Reaksi PBB dan sejumlah ahli hak asasi manusia (HAM) terkait pasal-pasal kontroversial yang dianggap semakin menggerus kebebasan dan nilai demokrasi sejatinya tidak berlebihan, pasalnya banyak yang menilai UU KUHP disahkan dengan mengabaikan minimnya partisipasi dan masukan publik, termasuk komunitas pers.
Melansir Tempo, dampak dari disahkannya UU KUHP oleh DPR RI, langsung dirasakan oleh Mugni Ilma, jurnalis media online asal Nusa Tenggara Barat (NTB). Mugni mengalami intimidasi verbal dan diancam pidana menggunakan KUHP oleh perwira di Direktorat Reserse Kriminal Khusus (Ditreskrimsus) Polda NTB. Penyebabnya, Mugni dituduh mencemarkan nama baik karena menulis berita dugaan fee yang mengalir ke personel tim penyidik Ditreskrimsus yang sedang menangani kasus kosmetik ilegal.
Padahal menurut Aliansi Jurnalis Independen (AJI) Mataram, berita yang ditulis Mugni dipastikan sudah memenuhi unsur fakta dan kaidah jurnalistik tentang asas keberimbangan. “Berita yang ditulis sudah melalui proses verifikasi dan konfirmasi. Secara kaidah maupun kode etik tidak ada yang dilanggar,” ujar Ketua AJI Mataram, Muhammad Kasim.

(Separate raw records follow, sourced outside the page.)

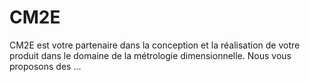 # CM2E
CM2E est votre partenaire dans la conception et la réalisation de votre produit dans le domaine de la métrologie dimensionnelle. Nous vous proposons des ...
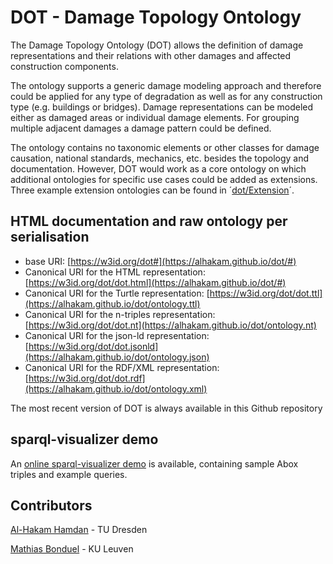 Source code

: # DOT - Damage Topology Ontology

The Damage Topology Ontology (DOT) allows the definition of damage representations and their relations with other damages and affected construction components.

The ontology supports a generic damage modeling approach and therefore could be applied for any type of degradation as well as for any construction type (e.g. buildings or bridges). Damage representations can be modeled either as damaged areas or individual damage elements. For grouping multiple adjacent damages a damage pattern could be defined.

The ontology contains no taxonomic elements or other classes for damage causation, national standards, mechanics, etc. besides the topology and documentation. However, DOT would work as a core ontology on which additional ontologies for specific use cases could be added as extensions. Three example extension ontologies can be found in ´[dot/Extension](https://github.com/Alhakam/dot/tree/master/Extension)´.

## HTML documentation and raw ontology per serialisation

* base URI: [https://w3id.org/dot#](https://alhakam.github.io/dot/#)
* Canonical URI for the HTML representation: [https://w3id.org/dot/dot.html](https://alhakam.github.io/dot/#)
* Canonical URI for the Turtle representation: [https://w3id.org/dot/dot.ttl](https://alhakam.github.io/dot/ontology.ttl)
* Canonical URI for the n-triples representation: [https://w3id.org/dot/dot.nt](https://alhakam.github.io/dot/ontology.nt)
* Canonical URI for the json-ld representation: [https://w3id.org/dot/dot.jsonld](https://alhakam.github.io/dot/ontology.json)
* Canonical URI for the RDF/XML representation: [https://w3id.org/dot/dot.rdf](https://alhakam.github.io/dot/ontology.xml)

The most recent version of DOT is always available in this Github repository

## sparql-visualizer demo

An [online sparql-visualizer demo](https://madsholten.github.io/sparql-visualizer/?file=https://raw.githubusercontent.com/Alhakam/dot/master/ABox-Examples/dot-demo.json) is available, containing sample Abox triples and example queries.

## Contributors

[Al-Hakam Hamdan](https://github.com/Alhakam) - TU Dresden

[Mathias Bonduel](https://github.com/mathib) - KU Leuven
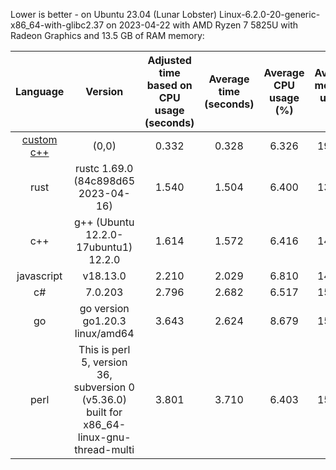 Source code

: 
Lower is better - on Ubuntu 23.04 (Lunar Lobster)
Linux-6.2.0-20-generic-x86_64-with-glibc2.37 on 2023-04-22 with AMD Ryzen 7 5825U with Radeon Graphics and 13.5 GB of RAM memory:

|                 Language                 |                                          Version                                           | Adjusted time based on CPU usage (seconds) | Average time (seconds) | Average CPU usage (%) | Average memory usage (%) |
|:----------------------------------------:|:------------------------------------------------------------------------------------------:|:------------------------------------------:|:----------------------:|:---------------------:|:------------------------:|
| [custom c++](https://www.randomguy.info) |                                           (0,0)                                            |                   0.332                    |         0.328          |         6.326         |          19.191          |
|                   rust                   |                            rustc 1.69.0 (84c898d65 2023-04-16)                             |                   1.540                    |         1.504          |         6.400         |          13.769          |
|                   c++                    |                            g++ (Ubuntu 12.2.0-17ubuntu1) 12.2.0                            |                   1.614                    |         1.572          |         6.416         |          14.004          |
|                javascript                |                                          v18.13.0                                          |                   2.210                    |         2.029          |         6.810         |          14.140          |
|                    c#                    |                                          7.0.203                                           |                   2.796                    |         2.682          |         6.517         |          15.212          |
|                    go                    |                              go version go1.20.3 linux/amd64                               |                   3.643                    |         2.624          |         8.679         |          15.071          |
|                   perl                   | This is perl 5, version 36, subversion 0 (v5.36.0) built for x86_64-linux-gnu-thread-multi |                   3.801                    |         3.710          |         6.403         |          15.215          |
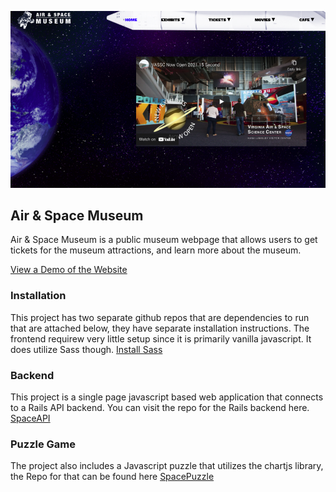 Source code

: ![Preview of the Air & Space Museum Website](air-space-museum-readme.png?raw=true "Air & Space Museum Website Preview")

## Air & Space Museum

Air & Space Museum is a public museum webpage that allows users to get tickets for the museum attractions, and learn more about the museum.

[View a Demo of the Website](https://www.youtube.com/watch?v=YGCjb2Gyb7I&t=1s)

### Installation

This project has two separate github repos that are dependencies to run that are attached below, they have separate installation instructions.
The frontend requirew very little setup since it is primarily vanilla javascript. It does utilize Sass though.
[Install Sass](https://sass-lang.com/install)


### Backend

This project is a single page javascript based web application that connects to a Rails API backend. You can visit the repo for the Rails backend here.
[SpaceAPI](https://github.com/jessijoke/space-api)

### Puzzle Game

The project also includes a Javascript puzzle that utilizes the chartjs library, the Repo for that can be found here
[SpacePuzzle](https://github.com/jessijoke/spacePuzzle) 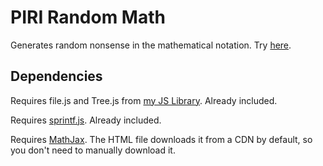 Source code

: # PIRI Random Math
Generates random nonsense in the mathematical notation. Try [here](https://thisispiri.github.io/random-math).

## Dependencies
Requires file.js and Tree.js from [my JS Library](https://github.com/ThisIsPIRI/js-library). Already included.

Requires [sprintf.js](https://github.com/alexei/sprintf.js). Already included.

Requires [MathJax](https://www.mathjax.org). The HTML file downloads it from a CDN by default, so you don't need to manually download it.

Dari kasus tersebut, lanjut Kasim, dapat dilihat bahwa KUHP telah menjadi alat untuk mengintimidasi. Tak heran bila hal itu menimbulkan kekhawatiran yang dapat membahayakan insan pers, seperti yang telah disampaikan oleh Dewan Pers.
Sebelumnya, Ketua Ketua Komisi Hukum dan Perundang-Undangan Dewan Pers, Arif Zulkufli menyebut UU KUHP berpotensi membungkam lantaran dapat menjerat wartawan dan perusahaan pers sebagai pelaku tindak pidana ketika menjalankan tugas jurnalistik. “Tidak hanya mengancam dan mencederai kemerdekaan pers, namun juga berbahaya bagi demokrasi, kebebasan beragama dan berkeyakinan, serta pemberantasan korupsi,” kata Arif.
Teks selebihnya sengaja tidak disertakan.